What to work on: Each line of the listing where "откуда" appears should be reported.

Extracted records:
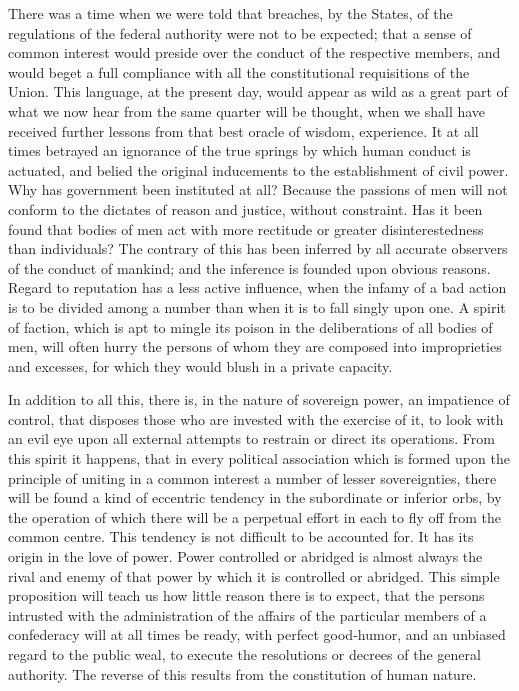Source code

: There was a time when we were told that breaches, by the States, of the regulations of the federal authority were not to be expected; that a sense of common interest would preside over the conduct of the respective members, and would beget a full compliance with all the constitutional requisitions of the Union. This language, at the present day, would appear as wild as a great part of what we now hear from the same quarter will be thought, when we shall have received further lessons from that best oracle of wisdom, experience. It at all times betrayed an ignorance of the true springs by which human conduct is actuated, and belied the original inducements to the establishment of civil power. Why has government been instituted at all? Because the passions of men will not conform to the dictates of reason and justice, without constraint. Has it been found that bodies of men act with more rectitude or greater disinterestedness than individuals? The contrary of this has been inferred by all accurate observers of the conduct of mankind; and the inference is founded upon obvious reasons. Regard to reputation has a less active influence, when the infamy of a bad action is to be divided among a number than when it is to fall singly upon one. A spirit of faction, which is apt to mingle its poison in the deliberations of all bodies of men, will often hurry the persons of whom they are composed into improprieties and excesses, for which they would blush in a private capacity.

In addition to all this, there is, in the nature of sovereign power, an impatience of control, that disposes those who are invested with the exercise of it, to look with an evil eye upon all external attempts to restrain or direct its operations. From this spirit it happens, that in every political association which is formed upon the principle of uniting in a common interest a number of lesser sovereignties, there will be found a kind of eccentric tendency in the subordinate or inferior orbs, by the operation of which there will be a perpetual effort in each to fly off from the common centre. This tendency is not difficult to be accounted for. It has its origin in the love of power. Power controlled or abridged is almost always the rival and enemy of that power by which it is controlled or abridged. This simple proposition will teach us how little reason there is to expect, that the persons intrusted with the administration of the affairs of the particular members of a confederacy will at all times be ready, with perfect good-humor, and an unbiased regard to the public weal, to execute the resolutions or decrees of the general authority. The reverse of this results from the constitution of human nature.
...
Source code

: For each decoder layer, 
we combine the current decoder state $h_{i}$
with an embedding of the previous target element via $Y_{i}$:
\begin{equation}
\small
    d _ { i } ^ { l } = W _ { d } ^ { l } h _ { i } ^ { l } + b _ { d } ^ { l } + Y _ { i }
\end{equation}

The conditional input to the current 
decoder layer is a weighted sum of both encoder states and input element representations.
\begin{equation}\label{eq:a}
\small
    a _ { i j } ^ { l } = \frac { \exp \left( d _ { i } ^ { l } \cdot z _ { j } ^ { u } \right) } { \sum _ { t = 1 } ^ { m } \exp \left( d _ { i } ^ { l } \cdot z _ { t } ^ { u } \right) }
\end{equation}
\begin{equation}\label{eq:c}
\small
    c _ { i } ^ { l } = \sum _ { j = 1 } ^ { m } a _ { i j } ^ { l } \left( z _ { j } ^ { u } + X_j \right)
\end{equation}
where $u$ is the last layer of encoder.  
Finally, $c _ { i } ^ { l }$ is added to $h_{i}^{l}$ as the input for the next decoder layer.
==
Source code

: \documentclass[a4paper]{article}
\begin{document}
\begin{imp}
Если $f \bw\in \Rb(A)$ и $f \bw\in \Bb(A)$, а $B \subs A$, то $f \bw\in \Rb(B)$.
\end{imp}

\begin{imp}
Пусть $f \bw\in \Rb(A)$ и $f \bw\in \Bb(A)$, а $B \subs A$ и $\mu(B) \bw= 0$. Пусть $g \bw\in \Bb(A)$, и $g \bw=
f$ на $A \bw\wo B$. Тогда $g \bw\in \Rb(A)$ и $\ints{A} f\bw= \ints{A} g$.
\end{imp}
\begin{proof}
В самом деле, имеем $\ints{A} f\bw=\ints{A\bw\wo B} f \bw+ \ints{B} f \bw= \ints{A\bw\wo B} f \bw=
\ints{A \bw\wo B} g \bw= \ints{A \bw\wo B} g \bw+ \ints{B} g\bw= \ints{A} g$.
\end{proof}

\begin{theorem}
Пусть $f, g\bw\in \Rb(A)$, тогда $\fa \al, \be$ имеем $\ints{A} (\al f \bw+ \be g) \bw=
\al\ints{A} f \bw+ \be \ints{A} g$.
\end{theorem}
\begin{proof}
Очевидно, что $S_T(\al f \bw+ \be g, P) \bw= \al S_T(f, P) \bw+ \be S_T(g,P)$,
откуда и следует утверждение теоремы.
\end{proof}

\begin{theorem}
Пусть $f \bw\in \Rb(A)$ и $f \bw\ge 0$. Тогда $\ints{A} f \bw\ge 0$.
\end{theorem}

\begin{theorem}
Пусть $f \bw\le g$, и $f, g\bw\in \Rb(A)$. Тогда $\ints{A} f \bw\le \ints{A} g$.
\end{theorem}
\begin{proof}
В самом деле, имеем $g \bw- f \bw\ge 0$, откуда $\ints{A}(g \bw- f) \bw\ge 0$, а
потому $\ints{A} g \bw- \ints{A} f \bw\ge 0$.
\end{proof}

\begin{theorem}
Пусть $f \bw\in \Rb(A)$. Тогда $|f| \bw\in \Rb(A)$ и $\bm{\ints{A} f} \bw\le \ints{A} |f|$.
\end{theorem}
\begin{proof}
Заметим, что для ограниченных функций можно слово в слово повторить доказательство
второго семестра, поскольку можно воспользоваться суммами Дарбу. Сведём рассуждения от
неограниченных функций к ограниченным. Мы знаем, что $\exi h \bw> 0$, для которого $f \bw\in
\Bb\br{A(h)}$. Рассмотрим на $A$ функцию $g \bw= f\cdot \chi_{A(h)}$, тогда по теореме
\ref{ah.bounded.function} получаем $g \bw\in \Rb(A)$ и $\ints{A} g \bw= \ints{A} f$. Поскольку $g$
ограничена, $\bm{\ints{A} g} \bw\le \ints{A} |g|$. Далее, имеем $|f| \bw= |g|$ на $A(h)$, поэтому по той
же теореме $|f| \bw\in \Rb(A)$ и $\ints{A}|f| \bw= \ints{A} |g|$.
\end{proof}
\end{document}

Finished exercise:
откуда и следует утверждение теоремы.
В самом деле, имеем $g \bw- f \bw\ge 0$, откуда $\ints{A}(g \bw- f) \bw\ge 0$, а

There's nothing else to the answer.